Hayat devam ediyordu ya; sevgililer gününü geride bırakmışız, onu iletemedim bak unutmuşum. 364 gün ot olarak yaşayan bir domates fidesinin 1 günlük soframıza konukluğu gibi olan şu saçma gün. Ne yani, hediye aldık mı daha çok mu seven oluyoruz yada 364 günün kefareti bir hediyelik mi? Hayır canım arkadaşım, iki gözüm, pek ala bu 25 aralık da olabilir veya uzaklaşmayalım 15 şubat da olabilir... Hiç unutmam sevdiğime telefonu o gün alıp, ertesi gün yetiştirebilmiş bir talihsiz olaraktan, bu küresel aşk gününe muhalefet şerhimi koyarım. Ha n'oldu, aldığım telefon dersen(iz) hala taş gibi, cayır cayır çalışıyor ve hora geçti hakkaten. Eee? Nerde kaldı bu tüketimi kaşıyan hain günün arkasından koşturan ve "durun beni de bekleyin" diye çığıran bu adamın naifliğinin karşılığı? Sevmiyor mu oldum yada beni çok mu dışladı bu faaliyet? Hülasa, deşmeden eşmeden anlatayım, tek kalemde geçelim, gaza gelmeyelim. 364 gün yanında olsun da bir gün bir sığıra tahammül et, bence o da kafi.

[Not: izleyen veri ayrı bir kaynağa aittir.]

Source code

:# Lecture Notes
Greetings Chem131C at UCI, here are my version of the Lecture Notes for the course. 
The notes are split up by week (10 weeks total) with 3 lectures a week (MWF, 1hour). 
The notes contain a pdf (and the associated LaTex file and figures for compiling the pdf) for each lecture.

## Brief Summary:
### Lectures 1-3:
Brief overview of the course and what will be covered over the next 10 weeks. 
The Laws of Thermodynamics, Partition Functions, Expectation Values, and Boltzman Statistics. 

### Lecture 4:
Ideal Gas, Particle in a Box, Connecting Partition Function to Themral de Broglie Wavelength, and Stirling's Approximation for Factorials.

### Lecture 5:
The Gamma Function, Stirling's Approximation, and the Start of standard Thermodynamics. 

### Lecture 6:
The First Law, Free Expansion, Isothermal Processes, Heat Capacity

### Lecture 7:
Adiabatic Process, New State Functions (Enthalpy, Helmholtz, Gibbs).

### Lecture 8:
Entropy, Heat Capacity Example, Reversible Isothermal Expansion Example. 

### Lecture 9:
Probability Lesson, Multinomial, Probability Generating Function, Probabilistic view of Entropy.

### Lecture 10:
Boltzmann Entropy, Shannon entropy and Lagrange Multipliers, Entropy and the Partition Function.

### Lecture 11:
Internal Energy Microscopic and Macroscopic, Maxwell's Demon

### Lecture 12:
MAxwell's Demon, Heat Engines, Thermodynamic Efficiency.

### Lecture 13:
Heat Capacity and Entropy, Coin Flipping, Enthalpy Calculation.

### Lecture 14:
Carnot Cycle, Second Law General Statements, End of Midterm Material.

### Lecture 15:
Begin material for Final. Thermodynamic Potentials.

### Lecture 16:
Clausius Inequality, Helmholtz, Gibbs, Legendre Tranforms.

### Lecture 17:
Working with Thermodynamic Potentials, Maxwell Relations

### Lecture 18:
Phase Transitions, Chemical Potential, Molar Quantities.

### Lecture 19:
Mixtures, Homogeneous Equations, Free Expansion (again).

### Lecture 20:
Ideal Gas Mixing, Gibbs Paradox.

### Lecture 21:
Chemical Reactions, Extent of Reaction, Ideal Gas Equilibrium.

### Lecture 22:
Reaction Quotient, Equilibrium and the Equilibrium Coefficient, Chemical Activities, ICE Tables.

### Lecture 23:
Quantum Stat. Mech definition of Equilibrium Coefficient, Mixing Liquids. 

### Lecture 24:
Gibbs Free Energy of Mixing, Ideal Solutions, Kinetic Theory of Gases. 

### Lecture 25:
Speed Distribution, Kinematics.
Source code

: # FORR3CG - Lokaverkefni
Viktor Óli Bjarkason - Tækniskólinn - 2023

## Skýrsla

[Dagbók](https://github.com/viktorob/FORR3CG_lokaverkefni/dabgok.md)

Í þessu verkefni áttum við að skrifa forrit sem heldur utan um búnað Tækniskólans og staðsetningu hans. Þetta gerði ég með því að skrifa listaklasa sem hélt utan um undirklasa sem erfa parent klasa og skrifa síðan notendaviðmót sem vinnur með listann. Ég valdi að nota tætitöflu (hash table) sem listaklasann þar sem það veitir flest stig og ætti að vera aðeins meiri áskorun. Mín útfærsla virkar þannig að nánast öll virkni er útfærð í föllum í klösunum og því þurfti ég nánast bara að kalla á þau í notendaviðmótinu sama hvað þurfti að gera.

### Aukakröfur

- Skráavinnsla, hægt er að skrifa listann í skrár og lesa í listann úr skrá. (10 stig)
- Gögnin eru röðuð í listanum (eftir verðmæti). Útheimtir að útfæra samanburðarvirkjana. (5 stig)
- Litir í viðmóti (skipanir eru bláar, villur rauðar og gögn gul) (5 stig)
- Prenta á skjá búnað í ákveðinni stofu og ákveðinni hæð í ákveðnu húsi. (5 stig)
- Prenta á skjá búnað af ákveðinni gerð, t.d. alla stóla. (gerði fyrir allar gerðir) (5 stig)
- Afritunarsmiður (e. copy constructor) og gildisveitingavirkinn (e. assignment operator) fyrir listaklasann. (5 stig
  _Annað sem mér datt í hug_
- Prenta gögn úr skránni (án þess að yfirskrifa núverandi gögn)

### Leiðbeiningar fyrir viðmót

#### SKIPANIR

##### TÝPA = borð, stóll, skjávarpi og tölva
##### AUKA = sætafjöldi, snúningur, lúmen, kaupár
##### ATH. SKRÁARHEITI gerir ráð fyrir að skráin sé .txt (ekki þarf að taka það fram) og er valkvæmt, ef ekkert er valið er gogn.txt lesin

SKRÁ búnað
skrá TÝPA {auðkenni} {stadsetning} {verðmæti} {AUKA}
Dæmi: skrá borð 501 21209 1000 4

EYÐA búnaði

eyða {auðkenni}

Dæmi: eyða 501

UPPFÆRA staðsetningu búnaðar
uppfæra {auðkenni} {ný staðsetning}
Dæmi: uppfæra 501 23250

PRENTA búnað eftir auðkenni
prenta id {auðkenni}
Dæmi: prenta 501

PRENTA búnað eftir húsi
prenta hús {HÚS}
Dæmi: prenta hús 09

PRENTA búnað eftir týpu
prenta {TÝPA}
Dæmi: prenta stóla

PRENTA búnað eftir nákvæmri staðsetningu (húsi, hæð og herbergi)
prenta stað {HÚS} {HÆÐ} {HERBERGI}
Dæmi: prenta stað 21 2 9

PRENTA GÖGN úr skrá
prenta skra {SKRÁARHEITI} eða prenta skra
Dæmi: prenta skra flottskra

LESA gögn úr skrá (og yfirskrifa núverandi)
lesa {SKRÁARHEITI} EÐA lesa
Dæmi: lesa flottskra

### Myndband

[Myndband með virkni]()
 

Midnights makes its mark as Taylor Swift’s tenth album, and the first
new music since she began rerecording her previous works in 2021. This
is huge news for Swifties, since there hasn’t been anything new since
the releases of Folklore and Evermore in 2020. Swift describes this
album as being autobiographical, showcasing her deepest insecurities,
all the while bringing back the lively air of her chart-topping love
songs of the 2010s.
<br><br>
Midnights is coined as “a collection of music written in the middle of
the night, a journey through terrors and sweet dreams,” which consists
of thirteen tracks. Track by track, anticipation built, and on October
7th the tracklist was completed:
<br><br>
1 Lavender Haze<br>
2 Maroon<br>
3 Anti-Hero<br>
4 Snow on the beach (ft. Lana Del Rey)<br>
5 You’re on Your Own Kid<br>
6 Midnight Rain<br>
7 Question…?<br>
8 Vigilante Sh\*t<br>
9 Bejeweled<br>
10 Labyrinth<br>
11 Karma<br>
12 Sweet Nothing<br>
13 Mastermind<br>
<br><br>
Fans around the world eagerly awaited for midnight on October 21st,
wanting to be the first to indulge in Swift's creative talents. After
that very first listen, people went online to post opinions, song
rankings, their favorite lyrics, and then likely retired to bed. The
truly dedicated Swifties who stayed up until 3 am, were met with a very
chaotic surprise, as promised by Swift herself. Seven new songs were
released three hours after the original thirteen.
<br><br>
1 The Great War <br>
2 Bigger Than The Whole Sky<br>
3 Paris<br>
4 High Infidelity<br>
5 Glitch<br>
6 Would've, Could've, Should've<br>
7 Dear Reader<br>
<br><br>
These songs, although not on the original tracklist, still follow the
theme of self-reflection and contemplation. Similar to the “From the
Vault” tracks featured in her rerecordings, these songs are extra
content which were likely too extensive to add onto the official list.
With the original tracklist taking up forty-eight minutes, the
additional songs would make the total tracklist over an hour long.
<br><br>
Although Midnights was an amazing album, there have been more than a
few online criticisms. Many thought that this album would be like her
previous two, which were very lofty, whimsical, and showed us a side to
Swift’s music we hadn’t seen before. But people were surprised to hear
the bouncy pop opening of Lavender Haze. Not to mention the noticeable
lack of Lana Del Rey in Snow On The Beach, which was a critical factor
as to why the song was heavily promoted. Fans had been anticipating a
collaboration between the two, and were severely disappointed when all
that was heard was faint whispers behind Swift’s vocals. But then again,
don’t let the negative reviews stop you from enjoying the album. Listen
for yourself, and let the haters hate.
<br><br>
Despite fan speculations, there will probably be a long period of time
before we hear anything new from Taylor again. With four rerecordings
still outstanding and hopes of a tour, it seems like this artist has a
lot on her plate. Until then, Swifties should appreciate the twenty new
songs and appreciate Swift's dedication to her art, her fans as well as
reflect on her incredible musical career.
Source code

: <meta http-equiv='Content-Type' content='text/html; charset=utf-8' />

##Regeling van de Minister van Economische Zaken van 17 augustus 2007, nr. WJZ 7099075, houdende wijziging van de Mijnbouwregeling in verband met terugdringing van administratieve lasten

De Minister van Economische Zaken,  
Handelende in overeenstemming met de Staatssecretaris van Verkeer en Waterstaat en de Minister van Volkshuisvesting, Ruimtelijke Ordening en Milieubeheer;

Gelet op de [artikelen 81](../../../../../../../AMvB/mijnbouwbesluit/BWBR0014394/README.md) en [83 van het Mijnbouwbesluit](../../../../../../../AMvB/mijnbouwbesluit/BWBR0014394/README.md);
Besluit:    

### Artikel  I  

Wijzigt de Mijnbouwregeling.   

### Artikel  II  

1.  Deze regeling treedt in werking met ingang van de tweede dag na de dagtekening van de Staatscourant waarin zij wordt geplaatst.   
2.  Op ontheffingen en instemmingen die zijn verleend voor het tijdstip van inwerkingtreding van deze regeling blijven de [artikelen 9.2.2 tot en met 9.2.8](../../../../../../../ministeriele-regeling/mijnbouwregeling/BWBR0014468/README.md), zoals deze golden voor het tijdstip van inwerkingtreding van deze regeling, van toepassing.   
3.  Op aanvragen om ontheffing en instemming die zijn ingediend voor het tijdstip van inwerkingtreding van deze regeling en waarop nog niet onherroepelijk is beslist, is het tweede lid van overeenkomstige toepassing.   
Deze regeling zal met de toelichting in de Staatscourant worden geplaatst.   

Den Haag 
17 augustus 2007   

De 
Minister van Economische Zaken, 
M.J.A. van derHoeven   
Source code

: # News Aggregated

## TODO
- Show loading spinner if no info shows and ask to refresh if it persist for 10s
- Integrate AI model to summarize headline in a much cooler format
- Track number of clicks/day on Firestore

Peki ben ne yaptım, aldım hediyemi. Karşılık beklemedim, müsait olmayan şartları uzatmanın kopmalara sebebiyet verdiğini bilmenin emanet ettiği vakurlukla. Bunca lafı boşa mı ettim peki, hayır bir ayakkabı daha fazla girdim hayatına, sanırsam bu da kafi; yanılıyor muyum?...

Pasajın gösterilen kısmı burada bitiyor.